During the Rejaf Conference held in April 1928 during the Anglo-Egyptian condominium it was decided that schooling in the South would be in the English language. Although since independence the government tried to replace English with Arabic, part of the peace agreement in 1972 ensured that English continued as the medium of education in most schools in southern Sudan. English is widely spoken by those who have had the opportunity of going to school, either within South Sudan or in the diaspora.
South Sudan's ambassador to Kenya said on 2 August 2011 that Swahili will be introduced in South Sudan with the goal of supplanting Arabic as a lingua franca, in keeping with the country's intention of orientation toward the East African Community rather than Sudan and the Arab League.

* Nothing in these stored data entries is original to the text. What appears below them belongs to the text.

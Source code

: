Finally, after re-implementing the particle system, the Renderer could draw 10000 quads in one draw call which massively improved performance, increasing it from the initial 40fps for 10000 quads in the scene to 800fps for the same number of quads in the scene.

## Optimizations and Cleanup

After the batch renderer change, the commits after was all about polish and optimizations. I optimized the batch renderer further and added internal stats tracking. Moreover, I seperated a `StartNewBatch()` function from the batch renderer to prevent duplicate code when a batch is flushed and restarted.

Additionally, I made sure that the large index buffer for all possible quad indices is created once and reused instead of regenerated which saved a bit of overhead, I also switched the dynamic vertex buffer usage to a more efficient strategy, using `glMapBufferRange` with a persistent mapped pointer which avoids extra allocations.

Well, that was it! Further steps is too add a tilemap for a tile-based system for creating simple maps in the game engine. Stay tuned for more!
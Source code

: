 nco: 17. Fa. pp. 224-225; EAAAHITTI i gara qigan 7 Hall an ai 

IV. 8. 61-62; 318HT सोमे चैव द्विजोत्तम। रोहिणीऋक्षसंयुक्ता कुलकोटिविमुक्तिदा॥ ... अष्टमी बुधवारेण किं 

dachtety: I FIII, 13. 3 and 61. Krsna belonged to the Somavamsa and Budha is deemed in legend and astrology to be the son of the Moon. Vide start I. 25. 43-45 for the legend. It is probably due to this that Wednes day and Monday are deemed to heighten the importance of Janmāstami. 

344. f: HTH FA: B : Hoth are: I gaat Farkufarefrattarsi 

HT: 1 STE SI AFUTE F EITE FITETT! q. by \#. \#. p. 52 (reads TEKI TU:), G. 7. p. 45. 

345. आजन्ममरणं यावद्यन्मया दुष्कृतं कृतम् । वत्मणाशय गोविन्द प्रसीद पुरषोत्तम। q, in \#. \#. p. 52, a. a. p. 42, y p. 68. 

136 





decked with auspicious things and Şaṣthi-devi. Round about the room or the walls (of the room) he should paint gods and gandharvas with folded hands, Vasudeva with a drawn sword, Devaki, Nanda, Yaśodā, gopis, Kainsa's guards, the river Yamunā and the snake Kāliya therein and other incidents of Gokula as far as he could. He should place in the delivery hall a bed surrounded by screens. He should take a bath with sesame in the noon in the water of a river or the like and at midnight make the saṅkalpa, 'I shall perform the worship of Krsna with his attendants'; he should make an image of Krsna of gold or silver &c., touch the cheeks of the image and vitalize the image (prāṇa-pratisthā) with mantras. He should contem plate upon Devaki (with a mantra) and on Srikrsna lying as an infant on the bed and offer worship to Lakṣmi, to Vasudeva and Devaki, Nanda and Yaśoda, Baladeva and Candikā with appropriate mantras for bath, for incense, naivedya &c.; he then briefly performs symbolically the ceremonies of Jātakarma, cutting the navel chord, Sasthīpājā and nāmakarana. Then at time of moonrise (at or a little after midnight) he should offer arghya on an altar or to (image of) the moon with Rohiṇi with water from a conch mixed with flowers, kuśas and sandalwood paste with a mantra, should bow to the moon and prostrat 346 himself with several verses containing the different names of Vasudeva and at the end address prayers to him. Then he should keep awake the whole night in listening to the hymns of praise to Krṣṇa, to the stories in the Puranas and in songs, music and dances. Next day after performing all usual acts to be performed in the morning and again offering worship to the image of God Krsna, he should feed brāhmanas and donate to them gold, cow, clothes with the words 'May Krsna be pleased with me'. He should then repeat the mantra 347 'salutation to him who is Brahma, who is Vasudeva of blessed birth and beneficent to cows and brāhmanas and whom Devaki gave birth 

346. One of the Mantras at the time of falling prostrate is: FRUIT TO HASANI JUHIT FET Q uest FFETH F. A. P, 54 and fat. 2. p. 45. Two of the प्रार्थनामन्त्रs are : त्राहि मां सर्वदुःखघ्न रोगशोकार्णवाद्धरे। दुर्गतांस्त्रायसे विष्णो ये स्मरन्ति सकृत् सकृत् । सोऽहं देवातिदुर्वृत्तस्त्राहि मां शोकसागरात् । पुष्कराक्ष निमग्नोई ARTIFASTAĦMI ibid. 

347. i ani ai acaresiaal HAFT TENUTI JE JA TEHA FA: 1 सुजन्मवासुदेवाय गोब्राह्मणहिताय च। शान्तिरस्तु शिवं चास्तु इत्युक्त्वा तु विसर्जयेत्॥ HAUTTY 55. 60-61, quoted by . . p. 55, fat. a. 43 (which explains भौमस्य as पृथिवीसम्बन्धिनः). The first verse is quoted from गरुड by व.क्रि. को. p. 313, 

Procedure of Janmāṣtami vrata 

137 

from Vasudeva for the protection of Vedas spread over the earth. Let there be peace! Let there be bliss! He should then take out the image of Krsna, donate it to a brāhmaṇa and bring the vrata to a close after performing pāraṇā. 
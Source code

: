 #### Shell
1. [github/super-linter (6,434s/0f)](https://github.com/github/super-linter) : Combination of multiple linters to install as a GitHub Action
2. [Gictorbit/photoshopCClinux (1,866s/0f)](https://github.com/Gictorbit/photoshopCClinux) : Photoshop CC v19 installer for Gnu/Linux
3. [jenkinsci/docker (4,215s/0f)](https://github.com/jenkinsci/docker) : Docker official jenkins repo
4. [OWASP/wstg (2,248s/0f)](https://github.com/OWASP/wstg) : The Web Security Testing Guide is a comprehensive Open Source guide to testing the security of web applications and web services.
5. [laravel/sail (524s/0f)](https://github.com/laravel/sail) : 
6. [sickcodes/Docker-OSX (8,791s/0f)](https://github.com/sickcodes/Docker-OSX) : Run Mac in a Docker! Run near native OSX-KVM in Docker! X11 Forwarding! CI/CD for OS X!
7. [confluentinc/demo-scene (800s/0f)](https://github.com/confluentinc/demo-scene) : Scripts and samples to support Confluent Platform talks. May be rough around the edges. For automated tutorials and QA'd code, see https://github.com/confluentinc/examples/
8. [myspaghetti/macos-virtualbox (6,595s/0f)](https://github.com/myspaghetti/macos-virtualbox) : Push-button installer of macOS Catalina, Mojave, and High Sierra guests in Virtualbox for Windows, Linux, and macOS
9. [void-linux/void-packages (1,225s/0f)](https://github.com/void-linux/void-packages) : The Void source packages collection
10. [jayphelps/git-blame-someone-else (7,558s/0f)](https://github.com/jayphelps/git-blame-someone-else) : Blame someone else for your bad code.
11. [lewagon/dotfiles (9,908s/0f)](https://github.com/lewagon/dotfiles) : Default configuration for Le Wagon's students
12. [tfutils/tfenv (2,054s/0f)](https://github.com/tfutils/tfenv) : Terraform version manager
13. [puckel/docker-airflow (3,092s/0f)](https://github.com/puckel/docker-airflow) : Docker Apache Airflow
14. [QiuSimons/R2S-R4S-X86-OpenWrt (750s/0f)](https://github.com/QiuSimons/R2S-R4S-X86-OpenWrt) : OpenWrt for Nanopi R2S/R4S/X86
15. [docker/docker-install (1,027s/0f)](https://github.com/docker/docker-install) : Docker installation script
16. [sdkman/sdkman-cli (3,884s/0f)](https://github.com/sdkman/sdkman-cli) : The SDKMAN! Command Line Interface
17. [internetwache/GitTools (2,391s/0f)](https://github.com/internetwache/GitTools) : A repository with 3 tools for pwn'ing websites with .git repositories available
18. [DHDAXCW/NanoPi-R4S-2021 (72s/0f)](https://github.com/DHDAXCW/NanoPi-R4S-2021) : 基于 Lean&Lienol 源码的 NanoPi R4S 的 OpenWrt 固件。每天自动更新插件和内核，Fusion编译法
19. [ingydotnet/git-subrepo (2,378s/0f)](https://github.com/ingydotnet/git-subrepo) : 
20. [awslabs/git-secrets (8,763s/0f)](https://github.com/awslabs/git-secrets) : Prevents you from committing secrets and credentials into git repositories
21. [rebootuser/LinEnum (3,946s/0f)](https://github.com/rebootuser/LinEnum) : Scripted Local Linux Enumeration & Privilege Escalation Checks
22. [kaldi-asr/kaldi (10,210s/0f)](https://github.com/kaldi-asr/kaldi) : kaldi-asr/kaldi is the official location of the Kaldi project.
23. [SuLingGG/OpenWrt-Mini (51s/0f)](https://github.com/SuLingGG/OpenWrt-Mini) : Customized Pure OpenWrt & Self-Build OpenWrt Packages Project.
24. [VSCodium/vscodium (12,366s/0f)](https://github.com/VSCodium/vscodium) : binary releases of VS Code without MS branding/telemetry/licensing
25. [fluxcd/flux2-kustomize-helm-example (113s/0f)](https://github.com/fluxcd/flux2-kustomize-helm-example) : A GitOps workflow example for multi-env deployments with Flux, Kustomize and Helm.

A group of South Sudanese refugees who were raised in Cuba during the Sudanese wars, numbering about 600, also speak fluent Spanish. They have been named the Cubanos, and most had settled in Juba by the time of the country's independence.
Between 9 and 15 January 2011, a referendum was held to determine whether South Sudan should declare independence from Sudan. 98.83% of the population voted for independence. (The results for that referendum were released on 30 January 2011.) Those living in the north and expatriates living overseas also voted. This led to a formal independence on 9 July, although certain disputes still remain, such as sharing of the oil revenues, as an estimated 80% of the oil in the nation is secured from South Sudan, which would represent amazing economic potential for one of the world's most deprived areas. The region of Abyei still remains disputed and a separate referendum will be held in Abyei on whether they want to join Sudan or South Sudan. The South Kordofan conflict broke out in June 2011 between the Army of Sudan and the SPLA over the Nuba Mountains.
South Sudan is at war with at least seven armed groups in 9 of its 10 states, with tens of thousands displaced.The fighters accuse the government of plotting to stay in power indefinitely, not fairly representing and supporting all tribal groups while neglecting development in rural areas. Joseph Kony's Lord's Resistance Army (LRA) also operates in a wide area that includes South Sudan.
Inter-ethnic warfare that in some cases predates the war of independence is widespread. In December 2011, tribal clashes in Jonglei intensified between the Nuer White Army of the Lou Nuer and the Murle. The White Army warned it would wipe out the Murle and would also fight South Sudanese and UN forces sent to the area around Pibor.
In March 2012, South Sudanese forces seized the Heglig oil fields in lands claimed by both Sudan and South Sudan in the province of South Kordofan after conflict with Sudanese forces in the South Sudanese state of Unity. South Sudan withdrew on 20 March, and the Sudanese Army entered Heglig two days later.